The One-Eyed Breakaway Horse

A breakaway horse without a left eye? Learn how Jordan Minor and Mojo make it work.

Jordan Minor and Mojo the One-eyed breakaway horse
Clay Guardipee Photography

Ciscos French Mojo, owned by Jordan Minor, is just like any other great breakaway horse—she scores great, tracks calves and stops well—but there’s just one thing missing.

Look closely at the win pictures, and you’ll notice that Mojo’s left eye is completely removed.
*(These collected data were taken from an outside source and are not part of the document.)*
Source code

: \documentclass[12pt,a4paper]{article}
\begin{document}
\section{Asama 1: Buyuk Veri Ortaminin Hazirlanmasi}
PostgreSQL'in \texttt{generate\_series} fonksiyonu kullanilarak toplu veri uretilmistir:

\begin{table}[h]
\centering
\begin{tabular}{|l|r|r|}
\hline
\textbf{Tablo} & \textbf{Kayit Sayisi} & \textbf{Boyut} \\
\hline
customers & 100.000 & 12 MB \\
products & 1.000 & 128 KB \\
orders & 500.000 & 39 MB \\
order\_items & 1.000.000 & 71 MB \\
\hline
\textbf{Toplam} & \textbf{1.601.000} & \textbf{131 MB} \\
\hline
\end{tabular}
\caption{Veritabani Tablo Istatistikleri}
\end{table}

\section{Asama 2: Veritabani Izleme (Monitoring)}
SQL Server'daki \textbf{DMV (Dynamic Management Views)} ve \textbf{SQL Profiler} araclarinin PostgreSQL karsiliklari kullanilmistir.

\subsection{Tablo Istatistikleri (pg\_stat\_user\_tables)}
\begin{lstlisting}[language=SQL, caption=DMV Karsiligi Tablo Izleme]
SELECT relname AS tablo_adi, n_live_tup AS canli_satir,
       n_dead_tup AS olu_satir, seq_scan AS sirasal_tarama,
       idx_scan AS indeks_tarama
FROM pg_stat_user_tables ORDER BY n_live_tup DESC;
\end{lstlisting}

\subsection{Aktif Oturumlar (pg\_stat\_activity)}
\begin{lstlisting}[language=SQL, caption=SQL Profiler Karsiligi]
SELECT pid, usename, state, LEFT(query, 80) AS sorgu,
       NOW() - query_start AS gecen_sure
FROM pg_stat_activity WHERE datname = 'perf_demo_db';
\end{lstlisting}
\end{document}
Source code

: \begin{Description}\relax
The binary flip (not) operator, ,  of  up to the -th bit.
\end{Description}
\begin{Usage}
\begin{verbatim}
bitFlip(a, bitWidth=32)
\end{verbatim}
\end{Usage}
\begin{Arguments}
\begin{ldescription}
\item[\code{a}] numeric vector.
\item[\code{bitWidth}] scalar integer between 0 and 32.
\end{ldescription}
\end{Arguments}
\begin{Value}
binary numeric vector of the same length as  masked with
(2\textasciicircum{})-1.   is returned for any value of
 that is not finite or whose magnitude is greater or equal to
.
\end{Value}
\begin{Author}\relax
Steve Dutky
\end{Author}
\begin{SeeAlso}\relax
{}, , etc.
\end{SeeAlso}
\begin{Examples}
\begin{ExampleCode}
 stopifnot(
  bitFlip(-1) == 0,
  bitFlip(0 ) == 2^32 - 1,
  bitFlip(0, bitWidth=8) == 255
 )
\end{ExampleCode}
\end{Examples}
Minor raised Mojo, and she had high hopes that the 2009 red dun mare would someday be her first-string. All signs showed that Mojo would exceed Minor’s expectations throughout her training process. Once old enough, she took easily to the rodeo road, and in 2016, Minor won the Columbia River Circuit and captured the first female all-around title for the circuit aboard her. The momentum contineud, and the duo took command of the rodeo world, pausing whenever Minor became a mother to Monroe (5) and McCoy (2).

In 2018, they added a Pendleton Round-Up win to their trophy case and continued to dominate near Minor’s home in Hermiston, Oregon. But their fairytale career came to a screeching standstill around the same time the entire world also halted.

“COVID was so hard on everybody, you know,” Minor said. “2020 was a rough year. That’s the year Mojo lost her eye.”

What Happened?

“It was just a dumb accident,” Minor explained. “We didn’t see it happen, but she was in one of our pipe runs and she would usually play with the broodmares and colts over the fence, so we could only assume that they were playing and she pulled her head through and hit the pipe overhang. There was really no mark. Nothing gruesome, nothing bad. We just took her fly mask off and her eye was blue.”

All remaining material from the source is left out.